Your instructions. Each entry has to be copied exactly, with nothing missed.

[Start of section]

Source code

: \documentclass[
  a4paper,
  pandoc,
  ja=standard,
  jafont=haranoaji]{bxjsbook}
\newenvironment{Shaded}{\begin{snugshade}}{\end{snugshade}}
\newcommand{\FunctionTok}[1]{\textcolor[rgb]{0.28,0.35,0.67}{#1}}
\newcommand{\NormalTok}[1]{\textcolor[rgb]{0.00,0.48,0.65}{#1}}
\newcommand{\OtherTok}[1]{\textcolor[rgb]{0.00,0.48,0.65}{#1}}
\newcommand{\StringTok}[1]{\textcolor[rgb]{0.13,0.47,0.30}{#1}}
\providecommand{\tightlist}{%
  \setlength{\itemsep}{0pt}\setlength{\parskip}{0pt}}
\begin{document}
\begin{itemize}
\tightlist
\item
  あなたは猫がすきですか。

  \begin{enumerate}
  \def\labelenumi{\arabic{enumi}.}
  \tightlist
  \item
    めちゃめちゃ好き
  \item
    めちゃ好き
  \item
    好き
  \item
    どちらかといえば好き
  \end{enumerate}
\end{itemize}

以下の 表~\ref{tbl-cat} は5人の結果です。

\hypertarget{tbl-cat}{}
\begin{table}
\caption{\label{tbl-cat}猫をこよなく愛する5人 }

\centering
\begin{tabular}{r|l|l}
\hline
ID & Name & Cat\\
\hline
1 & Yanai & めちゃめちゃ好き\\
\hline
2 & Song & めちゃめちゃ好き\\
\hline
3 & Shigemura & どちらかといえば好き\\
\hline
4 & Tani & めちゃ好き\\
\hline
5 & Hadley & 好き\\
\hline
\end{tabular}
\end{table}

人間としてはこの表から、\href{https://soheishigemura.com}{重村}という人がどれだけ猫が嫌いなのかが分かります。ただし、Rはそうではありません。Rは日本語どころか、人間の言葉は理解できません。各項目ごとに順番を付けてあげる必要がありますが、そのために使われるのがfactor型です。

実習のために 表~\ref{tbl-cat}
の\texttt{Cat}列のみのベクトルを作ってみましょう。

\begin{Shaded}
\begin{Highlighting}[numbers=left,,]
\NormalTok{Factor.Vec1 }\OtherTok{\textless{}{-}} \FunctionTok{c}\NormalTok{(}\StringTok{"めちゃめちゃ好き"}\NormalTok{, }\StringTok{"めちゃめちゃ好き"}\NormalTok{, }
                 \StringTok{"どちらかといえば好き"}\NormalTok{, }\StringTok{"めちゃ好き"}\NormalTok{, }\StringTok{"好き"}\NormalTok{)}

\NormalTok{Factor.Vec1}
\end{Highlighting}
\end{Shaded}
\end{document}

[End of section]

Reply to the exercise.
Source code

: \documentclass[
  a4paper,
  pandoc,
  ja=standard,
  jafont=haranoaji]{bxjsbook}
\newenvironment{Shaded}{\begin{snugshade}}{\end{snugshade}}
\newcommand{\FunctionTok}[1]{\textcolor[rgb]{0.28,0.35,0.67}{#1}}
\newcommand{\NormalTok}[1]{\textcolor[rgb]{0.00,0.48,0.65}{#1}}
\newcommand{\OtherTok}[1]{\textcolor[rgb]{0.00,0.48,0.65}{#1}}
\newcommand{\StringTok}[1]{\textcolor[rgb]{0.13,0.47,0.30}{#1}}
\providecommand{\tightlist}{%
  \setlength{\itemsep}{0pt}\setlength{\parskip}{0pt}}
\begin{document}
\begin{itemize}
\tightlist
\item
  あなたは猫がすきですか。

  \begin{enumerate}
  \def\labelenumi{\arabic{enumi}.}
  \tightlist
  \item
    めちゃめちゃ好き
  \item
    めちゃ好き
  \item
    好き
  \item
    どちらかといえば好き
  \end{enumerate}
\end{itemize}

以下の 表~\ref{tbl-cat} は5人の結果です。

\hypertarget{tbl-cat}{}
\begin{table}
\caption{\label{tbl-cat}猫をこよなく愛する5人 }

\centering
\begin{tabular}{r|l|l}
\hline
ID & Name & Cat\\
\hline
1 & Yanai & めちゃめちゃ好き\\
\hline
2 & Song & めちゃめちゃ好き\\
\hline
3 & Shigemura & どちらかといえば好き\\
\hline
4 & Tani & めちゃ好き\\
\hline
5 & Hadley & 好き\\
\hline
\end{tabular}
\end{table}

人間としてはこの表から、\href{https://soheishigemura.com}{重村}という人がどれだけ猫が嫌いなのかが分かります。ただし、Rはそうではありません。Rは日本語どころか、人間の言葉は理解できません。各項目ごとに順番を付けてあげる必要がありますが、そのために使われるのがfactor型です。

実習のために 表~\ref{tbl-cat}
の\texttt{Cat}列のみのベクトルを作ってみましょう。

\begin{Shaded}
\begin{Highlighting}[numbers=left,,]
\NormalTok{Factor.Vec1 }\OtherTok{\textless{}{-}} \FunctionTok{c}\NormalTok{(}\StringTok{"めちゃめちゃ好き"}\NormalTok{, }\StringTok{"めちゃめちゃ好き"}\NormalTok{, }
                 \StringTok{"どちらかといえば好き"}\NormalTok{, }\StringTok{"めちゃ好き"}\NormalTok{, }\StringTok{"好き"}\NormalTok{)}

\NormalTok{Factor.Vec1}
\end{Highlighting}
\end{Shaded}
\end{document}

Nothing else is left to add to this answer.